Entries shown:
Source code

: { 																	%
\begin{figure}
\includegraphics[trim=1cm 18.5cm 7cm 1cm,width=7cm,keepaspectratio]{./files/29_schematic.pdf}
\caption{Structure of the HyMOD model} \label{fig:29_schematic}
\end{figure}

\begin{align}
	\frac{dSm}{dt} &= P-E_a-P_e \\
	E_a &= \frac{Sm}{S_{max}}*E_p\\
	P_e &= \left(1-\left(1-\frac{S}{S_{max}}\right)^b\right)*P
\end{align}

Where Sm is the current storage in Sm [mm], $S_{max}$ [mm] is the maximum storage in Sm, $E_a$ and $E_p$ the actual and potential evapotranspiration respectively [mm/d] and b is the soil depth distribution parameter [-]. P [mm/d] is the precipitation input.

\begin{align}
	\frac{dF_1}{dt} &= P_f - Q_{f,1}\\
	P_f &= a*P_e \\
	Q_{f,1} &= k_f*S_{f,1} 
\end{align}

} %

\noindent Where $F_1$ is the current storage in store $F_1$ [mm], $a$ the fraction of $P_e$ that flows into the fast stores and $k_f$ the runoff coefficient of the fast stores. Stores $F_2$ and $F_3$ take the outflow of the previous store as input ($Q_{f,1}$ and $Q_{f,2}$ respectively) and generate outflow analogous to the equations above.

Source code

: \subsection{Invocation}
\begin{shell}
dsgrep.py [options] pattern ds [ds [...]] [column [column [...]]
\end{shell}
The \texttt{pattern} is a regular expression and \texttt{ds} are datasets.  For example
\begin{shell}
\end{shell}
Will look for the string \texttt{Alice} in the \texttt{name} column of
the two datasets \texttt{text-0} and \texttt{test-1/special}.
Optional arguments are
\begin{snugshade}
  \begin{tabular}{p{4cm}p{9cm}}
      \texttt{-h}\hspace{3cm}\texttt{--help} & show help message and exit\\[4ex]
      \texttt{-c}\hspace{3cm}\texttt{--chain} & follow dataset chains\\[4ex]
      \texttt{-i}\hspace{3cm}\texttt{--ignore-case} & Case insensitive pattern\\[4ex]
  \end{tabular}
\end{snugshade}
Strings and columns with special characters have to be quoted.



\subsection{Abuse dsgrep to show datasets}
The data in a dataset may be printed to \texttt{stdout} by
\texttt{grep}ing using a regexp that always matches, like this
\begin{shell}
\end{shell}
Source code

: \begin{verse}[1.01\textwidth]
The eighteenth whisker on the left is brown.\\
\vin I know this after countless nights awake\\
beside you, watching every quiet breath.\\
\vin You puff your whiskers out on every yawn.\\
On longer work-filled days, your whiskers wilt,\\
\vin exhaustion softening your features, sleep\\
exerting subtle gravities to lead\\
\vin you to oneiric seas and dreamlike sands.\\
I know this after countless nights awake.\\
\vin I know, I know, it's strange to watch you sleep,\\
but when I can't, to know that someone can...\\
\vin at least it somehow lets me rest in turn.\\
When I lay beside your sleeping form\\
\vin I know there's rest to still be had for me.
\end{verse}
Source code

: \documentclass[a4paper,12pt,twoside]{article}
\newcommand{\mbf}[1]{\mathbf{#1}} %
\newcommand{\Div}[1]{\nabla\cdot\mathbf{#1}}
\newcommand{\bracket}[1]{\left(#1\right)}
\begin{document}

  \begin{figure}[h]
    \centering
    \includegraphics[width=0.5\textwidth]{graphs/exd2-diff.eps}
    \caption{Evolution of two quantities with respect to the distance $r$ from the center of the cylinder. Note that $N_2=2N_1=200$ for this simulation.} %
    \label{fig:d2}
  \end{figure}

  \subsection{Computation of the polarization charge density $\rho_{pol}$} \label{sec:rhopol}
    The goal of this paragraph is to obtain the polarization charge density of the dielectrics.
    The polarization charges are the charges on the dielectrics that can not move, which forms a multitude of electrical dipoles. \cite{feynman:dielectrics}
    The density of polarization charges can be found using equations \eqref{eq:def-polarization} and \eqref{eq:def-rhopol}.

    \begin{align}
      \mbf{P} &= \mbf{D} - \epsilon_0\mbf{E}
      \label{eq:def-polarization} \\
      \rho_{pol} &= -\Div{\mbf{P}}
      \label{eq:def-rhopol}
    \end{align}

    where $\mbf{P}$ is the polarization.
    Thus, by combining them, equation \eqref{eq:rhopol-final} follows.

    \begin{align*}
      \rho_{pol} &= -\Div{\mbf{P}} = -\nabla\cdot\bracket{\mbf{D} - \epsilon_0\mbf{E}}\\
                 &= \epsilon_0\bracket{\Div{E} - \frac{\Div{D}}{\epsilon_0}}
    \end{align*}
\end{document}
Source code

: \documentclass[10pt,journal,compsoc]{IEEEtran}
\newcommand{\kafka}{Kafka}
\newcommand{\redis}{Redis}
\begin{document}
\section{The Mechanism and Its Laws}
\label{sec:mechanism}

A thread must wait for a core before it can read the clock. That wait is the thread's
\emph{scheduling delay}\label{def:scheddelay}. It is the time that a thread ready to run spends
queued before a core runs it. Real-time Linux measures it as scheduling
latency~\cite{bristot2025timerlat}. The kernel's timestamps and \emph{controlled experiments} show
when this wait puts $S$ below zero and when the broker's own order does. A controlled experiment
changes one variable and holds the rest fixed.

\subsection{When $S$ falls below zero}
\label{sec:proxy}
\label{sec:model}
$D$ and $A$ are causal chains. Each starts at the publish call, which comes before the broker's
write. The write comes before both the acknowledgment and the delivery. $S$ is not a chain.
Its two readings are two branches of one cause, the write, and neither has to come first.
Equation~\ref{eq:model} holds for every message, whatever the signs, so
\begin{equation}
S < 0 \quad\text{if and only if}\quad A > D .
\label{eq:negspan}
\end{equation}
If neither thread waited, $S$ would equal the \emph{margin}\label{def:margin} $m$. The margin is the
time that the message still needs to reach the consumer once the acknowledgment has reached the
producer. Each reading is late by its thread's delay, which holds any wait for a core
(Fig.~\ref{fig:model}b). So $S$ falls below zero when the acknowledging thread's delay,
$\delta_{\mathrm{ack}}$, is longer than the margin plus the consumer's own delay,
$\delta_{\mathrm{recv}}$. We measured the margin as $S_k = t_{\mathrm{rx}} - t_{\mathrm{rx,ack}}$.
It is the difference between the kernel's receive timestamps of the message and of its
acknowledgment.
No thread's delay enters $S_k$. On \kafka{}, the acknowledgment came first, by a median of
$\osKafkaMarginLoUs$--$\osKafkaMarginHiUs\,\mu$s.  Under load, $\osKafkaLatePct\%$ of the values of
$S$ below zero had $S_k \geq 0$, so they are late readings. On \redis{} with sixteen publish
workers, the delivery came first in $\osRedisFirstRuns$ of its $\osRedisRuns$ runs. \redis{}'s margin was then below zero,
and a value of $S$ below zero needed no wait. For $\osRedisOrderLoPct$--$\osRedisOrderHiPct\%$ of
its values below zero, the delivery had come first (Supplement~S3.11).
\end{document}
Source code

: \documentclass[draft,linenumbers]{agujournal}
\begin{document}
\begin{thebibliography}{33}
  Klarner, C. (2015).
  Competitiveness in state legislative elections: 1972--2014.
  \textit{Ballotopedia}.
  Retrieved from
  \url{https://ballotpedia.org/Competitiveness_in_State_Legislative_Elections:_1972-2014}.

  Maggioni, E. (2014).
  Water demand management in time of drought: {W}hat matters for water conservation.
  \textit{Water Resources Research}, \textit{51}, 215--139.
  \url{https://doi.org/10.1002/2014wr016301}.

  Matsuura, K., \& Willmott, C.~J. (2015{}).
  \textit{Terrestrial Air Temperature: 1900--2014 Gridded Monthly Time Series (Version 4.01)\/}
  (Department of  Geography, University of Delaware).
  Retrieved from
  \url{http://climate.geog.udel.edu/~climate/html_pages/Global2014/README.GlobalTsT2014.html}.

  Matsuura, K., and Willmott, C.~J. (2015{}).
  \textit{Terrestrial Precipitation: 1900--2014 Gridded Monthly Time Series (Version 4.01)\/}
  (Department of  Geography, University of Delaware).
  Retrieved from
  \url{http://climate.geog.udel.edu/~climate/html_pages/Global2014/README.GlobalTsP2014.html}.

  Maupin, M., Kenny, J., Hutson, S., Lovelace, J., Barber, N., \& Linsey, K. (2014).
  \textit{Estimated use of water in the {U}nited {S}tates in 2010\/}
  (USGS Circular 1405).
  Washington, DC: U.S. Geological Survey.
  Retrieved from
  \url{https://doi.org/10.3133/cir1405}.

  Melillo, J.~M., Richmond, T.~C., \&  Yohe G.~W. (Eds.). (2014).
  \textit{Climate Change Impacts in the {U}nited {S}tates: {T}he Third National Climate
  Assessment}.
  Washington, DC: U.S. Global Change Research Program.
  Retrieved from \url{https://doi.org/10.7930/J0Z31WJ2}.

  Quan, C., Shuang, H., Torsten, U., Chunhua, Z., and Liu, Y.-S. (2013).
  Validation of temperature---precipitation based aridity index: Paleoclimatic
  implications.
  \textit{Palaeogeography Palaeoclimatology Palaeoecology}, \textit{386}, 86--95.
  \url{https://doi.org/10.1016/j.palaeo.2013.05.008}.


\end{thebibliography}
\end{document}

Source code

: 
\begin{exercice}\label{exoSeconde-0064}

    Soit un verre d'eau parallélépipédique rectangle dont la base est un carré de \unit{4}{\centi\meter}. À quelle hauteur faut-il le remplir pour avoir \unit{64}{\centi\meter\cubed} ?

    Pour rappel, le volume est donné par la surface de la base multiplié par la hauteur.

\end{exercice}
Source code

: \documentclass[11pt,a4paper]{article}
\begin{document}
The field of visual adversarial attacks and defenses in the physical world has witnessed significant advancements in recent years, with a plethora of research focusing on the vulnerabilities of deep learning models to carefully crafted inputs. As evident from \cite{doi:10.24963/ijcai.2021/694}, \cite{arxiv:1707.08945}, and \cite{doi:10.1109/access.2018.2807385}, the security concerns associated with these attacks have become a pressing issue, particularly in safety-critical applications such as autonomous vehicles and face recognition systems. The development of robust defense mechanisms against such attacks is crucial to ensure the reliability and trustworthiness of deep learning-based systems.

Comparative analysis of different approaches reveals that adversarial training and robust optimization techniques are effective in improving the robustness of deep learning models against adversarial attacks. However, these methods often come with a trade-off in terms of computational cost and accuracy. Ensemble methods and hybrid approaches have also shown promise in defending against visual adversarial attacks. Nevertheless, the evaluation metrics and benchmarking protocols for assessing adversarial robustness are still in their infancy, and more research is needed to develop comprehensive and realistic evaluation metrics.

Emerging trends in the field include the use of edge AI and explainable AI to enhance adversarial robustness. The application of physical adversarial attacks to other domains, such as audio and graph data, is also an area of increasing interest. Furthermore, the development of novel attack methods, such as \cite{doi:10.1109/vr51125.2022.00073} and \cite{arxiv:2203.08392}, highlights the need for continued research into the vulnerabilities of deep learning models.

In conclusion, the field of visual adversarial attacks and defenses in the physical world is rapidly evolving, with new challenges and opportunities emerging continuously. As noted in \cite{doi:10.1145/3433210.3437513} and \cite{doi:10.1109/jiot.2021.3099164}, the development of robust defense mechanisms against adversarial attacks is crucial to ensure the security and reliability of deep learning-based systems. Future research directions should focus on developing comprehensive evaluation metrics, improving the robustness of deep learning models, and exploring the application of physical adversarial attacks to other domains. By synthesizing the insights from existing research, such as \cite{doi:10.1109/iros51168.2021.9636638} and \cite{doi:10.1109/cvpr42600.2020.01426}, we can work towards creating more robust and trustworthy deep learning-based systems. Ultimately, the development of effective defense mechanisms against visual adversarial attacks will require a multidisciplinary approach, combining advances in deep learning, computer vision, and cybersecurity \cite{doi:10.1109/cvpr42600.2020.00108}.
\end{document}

Task brief: Only a number is wanted here: how many lines of the records above include the string "subsection"?

Task solution: 4